I've revised my code to use Replace with a level spec, and to create rules only from list2, since the latter list can be much smaller than the first list. This provides a speed boost of about 50%.

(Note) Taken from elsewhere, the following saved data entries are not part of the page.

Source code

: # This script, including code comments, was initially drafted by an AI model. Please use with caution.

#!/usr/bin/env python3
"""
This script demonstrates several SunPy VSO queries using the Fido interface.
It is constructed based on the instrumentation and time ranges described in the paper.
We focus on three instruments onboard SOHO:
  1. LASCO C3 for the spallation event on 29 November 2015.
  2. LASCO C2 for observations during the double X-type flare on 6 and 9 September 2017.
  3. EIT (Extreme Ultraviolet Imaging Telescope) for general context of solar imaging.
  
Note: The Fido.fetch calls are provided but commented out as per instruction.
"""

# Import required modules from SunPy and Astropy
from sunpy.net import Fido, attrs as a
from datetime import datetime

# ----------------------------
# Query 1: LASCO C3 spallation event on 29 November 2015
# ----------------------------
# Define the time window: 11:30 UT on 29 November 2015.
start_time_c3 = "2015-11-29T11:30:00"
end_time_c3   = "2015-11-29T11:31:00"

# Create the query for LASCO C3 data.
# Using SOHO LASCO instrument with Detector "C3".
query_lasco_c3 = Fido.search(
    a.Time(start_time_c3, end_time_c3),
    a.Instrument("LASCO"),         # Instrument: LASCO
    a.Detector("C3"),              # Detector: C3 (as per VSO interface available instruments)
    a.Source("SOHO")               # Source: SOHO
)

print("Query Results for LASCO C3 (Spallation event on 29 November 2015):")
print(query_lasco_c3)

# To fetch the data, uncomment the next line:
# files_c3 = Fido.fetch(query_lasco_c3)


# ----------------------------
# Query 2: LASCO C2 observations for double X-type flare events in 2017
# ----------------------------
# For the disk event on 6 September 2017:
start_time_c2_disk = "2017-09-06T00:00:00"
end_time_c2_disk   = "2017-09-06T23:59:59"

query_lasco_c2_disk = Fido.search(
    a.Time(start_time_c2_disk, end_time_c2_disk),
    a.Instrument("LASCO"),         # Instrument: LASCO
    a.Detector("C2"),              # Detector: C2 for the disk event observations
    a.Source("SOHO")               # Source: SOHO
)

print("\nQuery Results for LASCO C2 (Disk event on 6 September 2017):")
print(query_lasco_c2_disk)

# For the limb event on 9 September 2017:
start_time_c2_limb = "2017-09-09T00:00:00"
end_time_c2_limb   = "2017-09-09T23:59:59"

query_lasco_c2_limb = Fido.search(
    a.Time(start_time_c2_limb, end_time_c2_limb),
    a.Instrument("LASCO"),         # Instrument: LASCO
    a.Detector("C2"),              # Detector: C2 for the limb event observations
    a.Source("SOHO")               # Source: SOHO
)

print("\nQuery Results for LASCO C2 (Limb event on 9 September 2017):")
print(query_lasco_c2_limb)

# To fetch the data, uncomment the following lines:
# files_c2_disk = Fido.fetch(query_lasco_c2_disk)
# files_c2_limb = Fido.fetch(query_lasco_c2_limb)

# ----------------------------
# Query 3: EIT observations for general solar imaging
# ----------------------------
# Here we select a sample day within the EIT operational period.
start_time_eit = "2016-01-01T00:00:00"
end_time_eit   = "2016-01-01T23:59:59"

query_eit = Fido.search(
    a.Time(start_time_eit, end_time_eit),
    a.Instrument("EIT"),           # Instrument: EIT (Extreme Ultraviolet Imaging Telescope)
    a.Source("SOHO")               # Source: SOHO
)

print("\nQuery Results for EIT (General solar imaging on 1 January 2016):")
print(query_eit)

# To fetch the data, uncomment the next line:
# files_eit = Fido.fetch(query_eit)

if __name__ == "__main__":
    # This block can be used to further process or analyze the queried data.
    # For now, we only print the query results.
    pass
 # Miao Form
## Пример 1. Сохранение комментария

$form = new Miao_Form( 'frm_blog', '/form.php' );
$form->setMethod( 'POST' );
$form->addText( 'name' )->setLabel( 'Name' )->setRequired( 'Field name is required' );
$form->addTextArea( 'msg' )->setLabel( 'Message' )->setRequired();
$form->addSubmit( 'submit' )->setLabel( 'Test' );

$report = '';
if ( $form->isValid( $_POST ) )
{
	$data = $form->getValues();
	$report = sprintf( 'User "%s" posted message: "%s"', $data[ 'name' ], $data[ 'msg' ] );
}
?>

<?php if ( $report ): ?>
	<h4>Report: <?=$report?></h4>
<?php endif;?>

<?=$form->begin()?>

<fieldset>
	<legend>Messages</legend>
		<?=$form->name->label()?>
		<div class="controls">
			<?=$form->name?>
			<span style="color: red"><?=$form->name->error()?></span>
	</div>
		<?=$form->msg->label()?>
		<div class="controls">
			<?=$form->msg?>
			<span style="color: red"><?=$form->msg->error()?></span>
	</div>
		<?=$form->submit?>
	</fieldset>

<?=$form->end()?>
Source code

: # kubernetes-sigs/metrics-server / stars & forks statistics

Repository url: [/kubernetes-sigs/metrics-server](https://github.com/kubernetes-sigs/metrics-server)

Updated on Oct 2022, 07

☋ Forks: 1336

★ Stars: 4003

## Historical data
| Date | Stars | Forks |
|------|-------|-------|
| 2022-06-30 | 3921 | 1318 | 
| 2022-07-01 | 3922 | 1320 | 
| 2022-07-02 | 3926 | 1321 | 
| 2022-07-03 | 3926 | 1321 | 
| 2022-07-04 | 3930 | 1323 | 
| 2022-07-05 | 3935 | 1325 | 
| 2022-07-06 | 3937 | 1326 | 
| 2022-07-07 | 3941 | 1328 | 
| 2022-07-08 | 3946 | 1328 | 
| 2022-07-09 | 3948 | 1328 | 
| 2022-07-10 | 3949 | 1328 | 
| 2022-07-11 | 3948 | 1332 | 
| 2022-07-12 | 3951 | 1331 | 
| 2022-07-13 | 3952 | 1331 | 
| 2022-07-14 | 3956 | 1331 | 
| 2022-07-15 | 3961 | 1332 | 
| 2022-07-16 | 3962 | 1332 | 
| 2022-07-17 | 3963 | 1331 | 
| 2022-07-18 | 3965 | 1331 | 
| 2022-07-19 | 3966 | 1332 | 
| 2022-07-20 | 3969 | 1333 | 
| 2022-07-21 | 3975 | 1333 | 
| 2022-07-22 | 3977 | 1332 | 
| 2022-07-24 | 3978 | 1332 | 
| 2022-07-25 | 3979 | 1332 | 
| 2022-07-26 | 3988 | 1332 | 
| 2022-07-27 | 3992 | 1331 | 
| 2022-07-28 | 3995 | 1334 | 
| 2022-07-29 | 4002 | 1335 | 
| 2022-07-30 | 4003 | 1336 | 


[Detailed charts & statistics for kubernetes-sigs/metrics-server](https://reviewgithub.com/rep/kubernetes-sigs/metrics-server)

update[l1_,l2_] := Module[{p, q, r=l1},
    p = Replace[
        l1[[All,;;2]],
        Dispatch @ Thread @ Rule[l2[[All,;;2]], l2[[All,3]]],
        {1}
    ];
    q = Replace[p[[All,0]], {List->0,_->1}, {1}];
    r[[Pick[Range[Length[l1]], q, 1], 3]] = Pick[p,q,1];
    r
]

For your initial example:

update[list1, list2]

{{1, 2, 0}, {1, 3, 1}, {4, 6, 0}, {2, 3, 0}}

For your latest example:

test1={{0.5,0.5,0},{1,1,0},{1.5,1.5,0},{2.0,2.0,0}};
test2={{0.5,0.5,1},{2.0,2.0,1}};

update2[test1,test2]

{{0.5, 0.5, 1}, {1, 1, 0}, {1.5, 1.5, 0}, {2., 2., 1}}

Timing

Since you mention working with large arrays, here's the speed of update on some made up data:

list1=Sort@RandomReal[1,{10^4,3}];
list2=RandomSample[list1,10^3];
list2[[All,3]]=RandomReal[1,10^3];

update[list1,list2];//AbsoluteTiming

{0.01681, Null}

list1=Sort@RandomReal[1,{10^6,3}];
list2=RandomSample[list1,10^5];
list2[[All,3]]=RandomReal[1,10^5];

update[list1,list2];//AbsoluteTiming

{1.99171, Null}

Old code

update2[l1_,l2_] := Module[{r=l1, l=Join[l2,l1]},
    r[[All,3]] = r[[All, ;;2]] /. Dispatch@Thread@Rule[l[[All, ;;2]],l[[All,3]]];
    r
]

f[v1_, v2_] := If[Most[v1] == Most[v2], v2, v1];
MapThread[f, {list1, list2}]

which gives you {{1, 2, 0}, {1, 3, 1}, {4, 6, 0}, {2, 3, 0}}

Revised to incorporate your unequal length list condition

Map[(match = Cases[list2, Join[Most[#], {_}]]; 
     If[match == {}, #, match[[1]]]) &, list1]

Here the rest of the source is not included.